Could you filter the records below and return each line that holds "generally"?

Data supplied:

------------------------------------------------------------------------

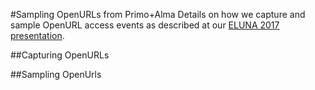 #Sampling OpenURLs from Primo+Alma
Details on how we capture and sample OpenURL access events as described at our [ELUNA 2017 presentation](https://elunaannualmeeting2017.sched.com/event/AKlT/testing-identifying-and-classifying-openurl-access-problems). 

##Capturing OpenURLs


##Sampling OpenUrls
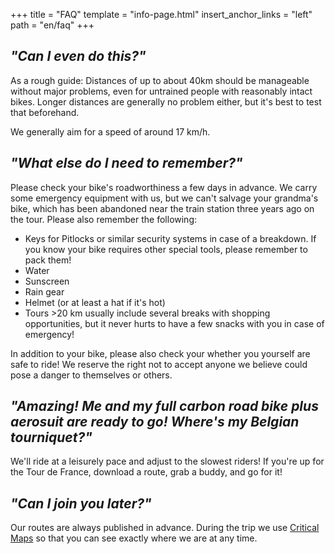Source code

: +++
title = "FAQ"
template = "info-page.html"
insert_anchor_links = "left"
path = "en/faq"
+++

## _**"Can I even do this?"**_
As a rough guide: Distances of up to about 40km should be manageable without major problems, even for untrained people with reasonably intact bikes. Longer distances are generally no problem either, but it's best to test that beforehand.

We generally aim for a speed of around 17 km/h.

## _**"What else do I need to remember?"**_
Please check your bike's roadworthiness a few days in advance. We carry some emergency equipment with us, but we can't salvage your grandma's bike, which has been abandoned near the train station three years ago on the tour. Please also remember the following:
- Keys for Pitlocks or similar security systems in case of a breakdown. If you know your bike requires other special tools, please remember to pack them!
- Water
- Sunscreen
- Rain gear
- Helmet (or at least a hat if it's hot)
- Tours >20 km usually include several breaks with shopping opportunities, but it never hurts to have a few snacks with you in case of emergency!

In addition to your bike, please also check your whether you yourself are safe to ride! We reserve the right not to accept anyone we believe could pose a danger to themselves or others.

## _**"Amazing! Me and my full carbon road bike plus aerosuit are ready to go! Where's my Belgian tourniquet?"**_
We'll ride at a leisurely pace and adjust to the slowest riders! If you're up for the Tour de France, download a route, grab a buddy, and go for it!

## _**"Can I join you later?"**_
Our routes are always published in advance. During the trip we use [Critical Maps](https://www.criticalmaps.net/) so that you can see exactly where we are at any time.
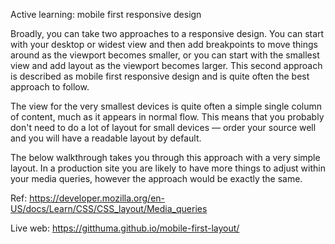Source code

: Active learning: mobile first responsive design

Broadly, you can take two approaches to a responsive design. You can start with your desktop or widest view and then add breakpoints to move things around as the viewport becomes smaller, or you can start with the smallest view and add layout as the viewport becomes larger. This second approach is described as mobile first responsive design and is quite often the best approach to follow.

The view for the very smallest devices is quite often a simple single column of content, much as it appears in normal flow. This means that you probably don't need to do a lot of layout for small devices — order your source well and you will have a readable layout by default.

The below walkthrough takes you through this approach with a very simple layout. In a production site you are likely to have more things to adjust within your media queries, however the approach would be exactly the same.

Ref: https://developer.mozilla.org/en-US/docs/Learn/CSS/CSS_layout/Media_queries

Live web: https://gitthuma.github.io/mobile-first-layout/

------------------------------------------------------------------------

Your response:
As a rough guide: Distances of up to about 40km should be manageable without major problems, even for untrained people with reasonably intact bikes. Longer distances are generally no problem either, but it's best to test that beforehand.
We generally aim for a speed of around 17 km/h.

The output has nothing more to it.